Quem mora numa metrópole globalizada do porte de São Paulo pode até achar que tem à mão alimentos dos quatros cantos da Terra, mas não é essa a história que as unhas contam. As unhas? Sim, de acordo com pesquisadores da USP de Piracicaba. Eles usaram as unhas humanas para mostrar que cada região do planeta ainda usa principalmente alimentos da vizinhança, produzidos de maneiras diferentes, apesar da impressão de que hoje se vive num supermercado global.

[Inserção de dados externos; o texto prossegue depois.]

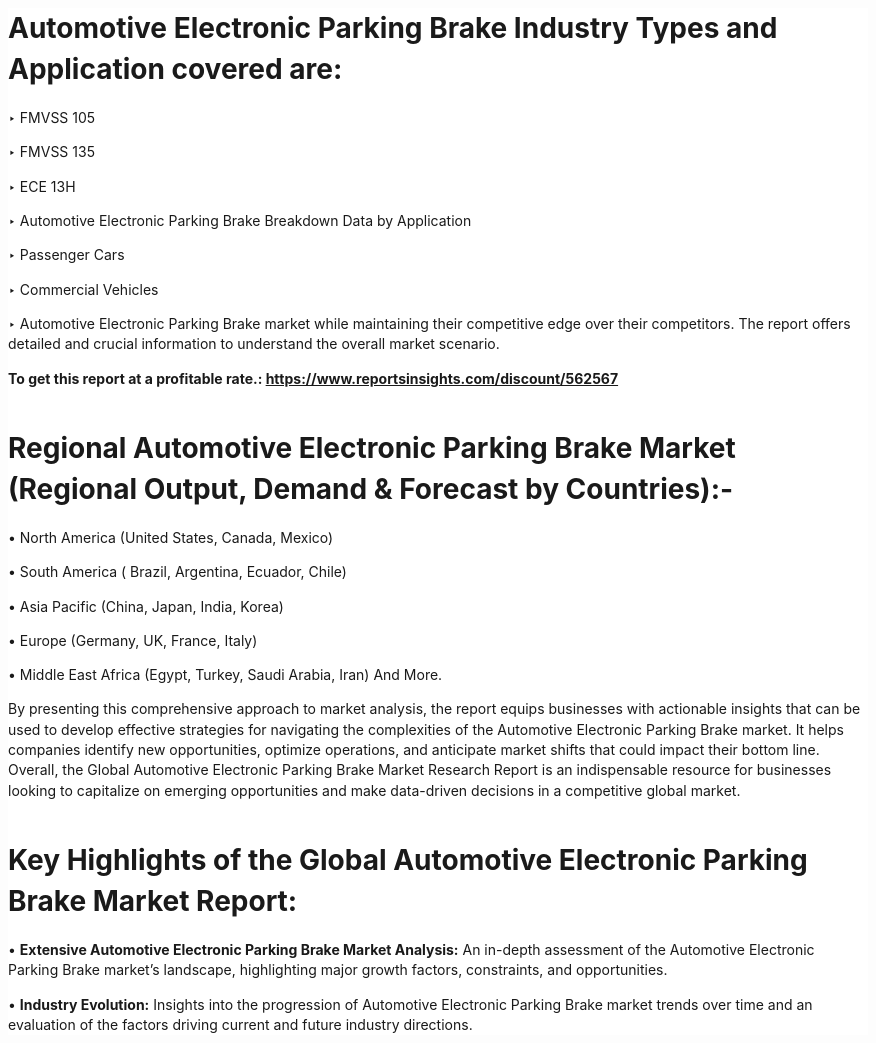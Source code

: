 # <strong>Automotive Electronic Parking Brake Industry Types and Application covered are:</strong>

‣ FMVSS 105

   ‣ FMVSS 135

   ‣ ECE 13H

‣ Automotive Electronic Parking Brake Breakdown Data by Application

   ‣ Passenger Cars

   ‣ Commercial Vehicles

   ‣ Automotive Electronic Parking Brake market while maintaining their competitive edge over their competitors. The report offers detailed and crucial information to understand the overall market scenario.

<strong>To get this report at a profitable rate.: <a href=https://www.reportsinsights.com/discount/562567>https://www.reportsinsights.com/discount/562567</a></strong></font>

# <strong>Regional Automotive Electronic Parking Brake Market (Regional Output, Demand &amp; Forecast by Countries):-</strong>

• North America (United States, Canada, Mexico)

• South America ( Brazil, Argentina, Ecuador, Chile)

• Asia Pacific (China, Japan, India, Korea)

• Europe (Germany, UK, France, Italy)

• Middle East Africa (Egypt, Turkey, Saudi Arabia, Iran) And More.

By presenting this comprehensive approach to market analysis, the report equips businesses with actionable insights that can be used to develop effective strategies for navigating the complexities of the Automotive Electronic Parking Brake market. It helps companies identify new opportunities, optimize operations, and anticipate market shifts that could impact their bottom line. Overall, the Global Automotive Electronic Parking Brake Market Research Report is an indispensable resource for businesses looking to capitalize on emerging opportunities and make data-driven decisions in a competitive global market.

# <strong>Key Highlights of the Global Automotive Electronic Parking Brake Market Report:</strong>

• <strong>Extensive Automotive Electronic Parking Brake Market Analysis:</strong> An in-depth assessment of the Automotive Electronic Parking Brake market’s landscape, highlighting major growth factors, constraints, and opportunities.

• <strong>Industry Evolution:</strong> Insights into the progression of Automotive Electronic Parking Brake market trends over time and an evaluation of the factors driving current and future industry directions.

A bióloga Gabriela Nardoto, que atualmente faz pós-doutorado na USP, conta que a descoberta começou com uma brincadeira em sala de aula, durante o curso ministrado por seu orientador, Luiz Martinelli. "Ele sugeriu que a gente coletasse as unhas das pessoas e visse onde cada uma se encaixaria, testando se os vegetarianos realmente não comiam carne, por exemplo", diz ela.

O teste é possível porque vegetais e animais acumulam em seu organismo diferentes formas dos elementos químicos carbono e nitrogênio, cuja proporção dá pistas importantes sobre a dieta da pessoa que os come.

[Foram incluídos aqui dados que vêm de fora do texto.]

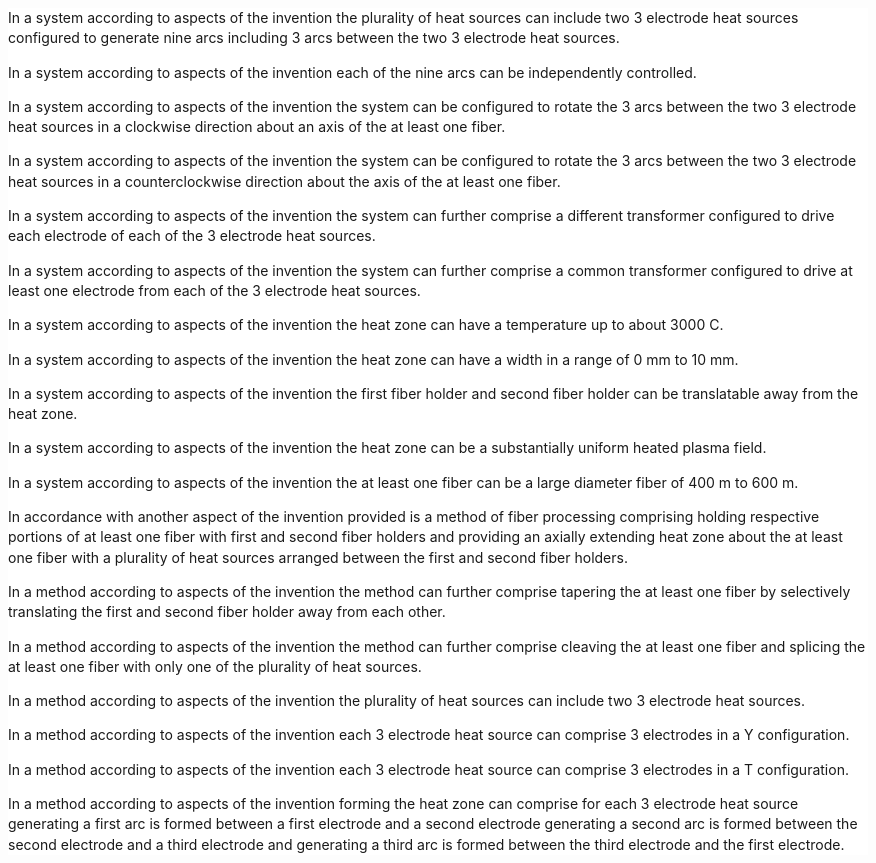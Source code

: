 In a system according to aspects of the invention the plurality of heat sources can include two 3 electrode heat sources configured to generate nine arcs including 3 arcs between the two 3 electrode heat sources.

In a system according to aspects of the invention each of the nine arcs can be independently controlled.

In a system according to aspects of the invention the system can be configured to rotate the 3 arcs between the two 3 electrode heat sources in a clockwise direction about an axis of the at least one fiber.

In a system according to aspects of the invention the system can be configured to rotate the 3 arcs between the two 3 electrode heat sources in a counterclockwise direction about the axis of the at least one fiber.

In a system according to aspects of the invention the system can further comprise a different transformer configured to drive each electrode of each of the 3 electrode heat sources.

In a system according to aspects of the invention the system can further comprise a common transformer configured to drive at least one electrode from each of the 3 electrode heat sources.

In a system according to aspects of the invention the heat zone can have a temperature up to about 3000 C.

In a system according to aspects of the invention the heat zone can have a width in a range of 0 mm to 10 mm.

In a system according to aspects of the invention the first fiber holder and second fiber holder can be translatable away from the heat zone.

In a system according to aspects of the invention the heat zone can be a substantially uniform heated plasma field.

In a system according to aspects of the invention the at least one fiber can be a large diameter fiber of 400 m to 600 m.

In accordance with another aspect of the invention provided is a method of fiber processing comprising holding respective portions of at least one fiber with first and second fiber holders and providing an axially extending heat zone about the at least one fiber with a plurality of heat sources arranged between the first and second fiber holders.

In a method according to aspects of the invention the method can further comprise tapering the at least one fiber by selectively translating the first and second fiber holder away from each other.

In a method according to aspects of the invention the method can further comprise cleaving the at least one fiber and splicing the at least one fiber with only one of the plurality of heat sources.

In a method according to aspects of the invention the plurality of heat sources can include two 3 electrode heat sources.

In a method according to aspects of the invention each 3 electrode heat source can comprise 3 electrodes in a Y configuration.

In a method according to aspects of the invention each 3 electrode heat source can comprise 3 electrodes in a T configuration.

In a method according to aspects of the invention forming the heat zone can comprise for each 3 electrode heat source generating a first arc is formed between a first electrode and a second electrode generating a second arc is formed between the second electrode and a third electrode and generating a third arc is formed between the third electrode and the first electrode.
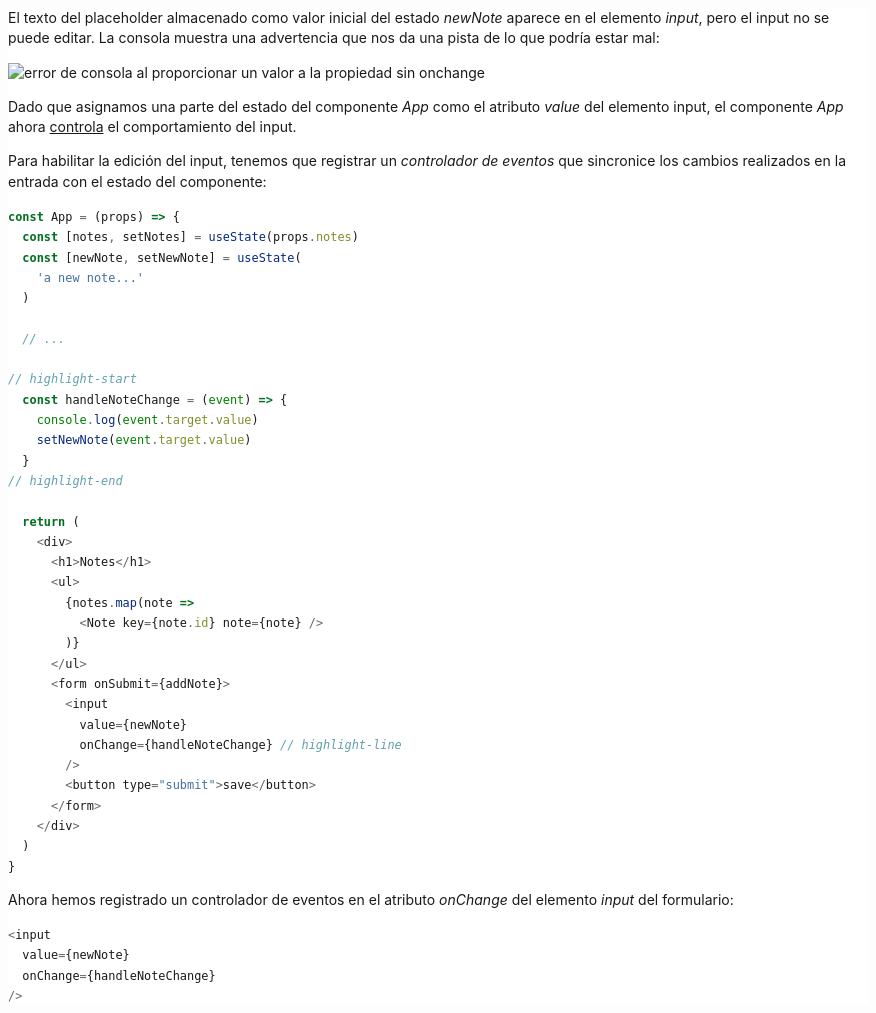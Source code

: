 El texto del placeholder almacenado como valor inicial del estado <em>newNote</em> aparece en el elemento <i>input</i>, pero el input no se puede editar. La consola muestra una advertencia que nos da una pista de lo que podría estar mal:

![error de consola al proporcionar un valor a la propiedad sin onchange](../../images/2/7e.png)

Dado que asignamos una parte del estado del componente <i>App</i> como el atributo <i>value</i> del elemento input, el componente <i>App</i> ahora [controla](https://es.react.dev/reference/react-dom/components/input#controlling-an-input-with-a-state-variable) el comportamiento del input.

Para habilitar la edición del input, tenemos que registrar un <i>controlador de eventos</i> que sincronice los cambios realizados en la entrada con el estado del componente:

```js
const App = (props) => {
  const [notes, setNotes] = useState(props.notes)
  const [newNote, setNewNote] = useState(
    'a new note...'
  ) 

  // ...

// highlight-start
  const handleNoteChange = (event) => {
    console.log(event.target.value)
    setNewNote(event.target.value)
  }
// highlight-end

  return (
    <div>
      <h1>Notes</h1>
      <ul>
        {notes.map(note => 
          <Note key={note.id} note={note} />
        )}
      </ul>
      <form onSubmit={addNote}>
        <input
          value={newNote}
          onChange={handleNoteChange} // highlight-line
        />
        <button type="submit">save</button>
      </form>   
    </div>
  )
}
```

Ahora hemos registrado un controlador de eventos en el atributo <i>onChange</i> del elemento <i>input</i> del formulario:

```js
<input
  value={newNote}
  onChange={handleNoteChange}
/>
```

As perguntas, porém, logo se ampliaram. "Hoje todo mundo está comendo produtos de supermercado, uma coisa meio padronizada. Será que a cultura das diferentes regiões ainda teriam um impacto no que é consumido? É isso que a gente tentou responder", conta Nardoto.

A pesquisadora e seus colegas, entre os quais cientistas da Universidade de Utah e do Serviço Geológico dos Estados Unidos, aproveitaram toda as oportunidades para coletar amostras de unha. No fim, chegaram a uma amostra abrangente, que incluía o Sudeste (Piracicaba, Campinas e São Paulo, principalmente), a cidade de Santarém (PA) e pequenas comunidades nos arredores, os Estados americanos de Utah e da Califórnia e vários países europeus.

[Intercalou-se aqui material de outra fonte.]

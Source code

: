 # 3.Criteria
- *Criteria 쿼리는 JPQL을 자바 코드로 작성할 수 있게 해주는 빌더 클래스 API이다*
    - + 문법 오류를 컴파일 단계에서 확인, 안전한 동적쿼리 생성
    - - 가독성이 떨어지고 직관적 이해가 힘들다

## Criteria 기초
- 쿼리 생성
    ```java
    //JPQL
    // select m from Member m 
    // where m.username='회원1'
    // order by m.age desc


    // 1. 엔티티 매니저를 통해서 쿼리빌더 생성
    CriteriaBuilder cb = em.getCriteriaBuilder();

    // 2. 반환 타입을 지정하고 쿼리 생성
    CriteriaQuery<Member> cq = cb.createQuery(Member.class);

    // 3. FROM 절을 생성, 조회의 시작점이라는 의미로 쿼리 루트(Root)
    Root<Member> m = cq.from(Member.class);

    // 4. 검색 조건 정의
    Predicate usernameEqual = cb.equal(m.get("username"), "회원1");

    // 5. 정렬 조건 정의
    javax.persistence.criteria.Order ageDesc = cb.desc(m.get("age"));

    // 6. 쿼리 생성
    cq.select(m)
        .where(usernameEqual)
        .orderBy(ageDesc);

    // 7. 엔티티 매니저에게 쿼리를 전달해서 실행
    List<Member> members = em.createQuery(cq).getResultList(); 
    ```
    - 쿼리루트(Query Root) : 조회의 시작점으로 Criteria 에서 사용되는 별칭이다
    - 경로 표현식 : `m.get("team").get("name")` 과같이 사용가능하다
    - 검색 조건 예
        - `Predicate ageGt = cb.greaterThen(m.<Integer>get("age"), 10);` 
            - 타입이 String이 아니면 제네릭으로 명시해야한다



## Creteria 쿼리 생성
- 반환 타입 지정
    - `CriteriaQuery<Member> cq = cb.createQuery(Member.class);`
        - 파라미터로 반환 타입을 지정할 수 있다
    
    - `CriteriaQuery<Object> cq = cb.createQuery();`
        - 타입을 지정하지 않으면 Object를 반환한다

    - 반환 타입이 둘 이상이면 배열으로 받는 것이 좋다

As diferenças internacionais derrubaram de cara o mito do supermercado global. As unhas brasileiras tinham proporções claramente mais altas de carbono-13, variante que é típica de gramíneas tropicais, como o milho e a cana. Os americanos e europeus, que usam açúcar de beterraba, tinham mais carbono-12 nas unhas. Além disso, os brasileiros consomem mais carne de gado criado com pasto -e as pastagens daqui também são ricas em carbono-13.

O mais esquisito, contudo, foi a grande presença de nitrogênio-15 nas unhas nacionais, superando as americanas. Normalmente, a variante seria indício de alto consumo de carne. Mas come-se mais bife nos EUA do que no Brasil. "O que acontece é que aqui se usa mais adubo orgânico, rico em nitrogênio-15, ao contrário dos Estados Unidos, onde se usa como fertilizante o nitrogênio de origem mineral", diz Nardoto.

O estudo estará na edição de setembro da revista científica "American Journal of Physical Anthropology", dos EUA.

Ribeirinhos e pesquisadores dão amostra

Os pesquisadores acionaram uma verdadeira rede de contatos para conseguir todas as amostras. Aproveitaram, por exemplo, um congresso científico no Nordeste para pedir a pesquisadores europeus pedacinhos de seus corpos em prol do conhecimento.

Ao fazer trabalho de campo perto de Santarém, Nardoto precisou conquistar a confiança de moradores de pequenas comunidades para que eles cedessem suas unhas cortadas. "Tive de convencê-los de que não ia fazer bruxaria contra eles", brinca. Acabou descobrindo que a cidade de Santarém tem uma dieta que lembra mais a do Sudeste que a desses povoados.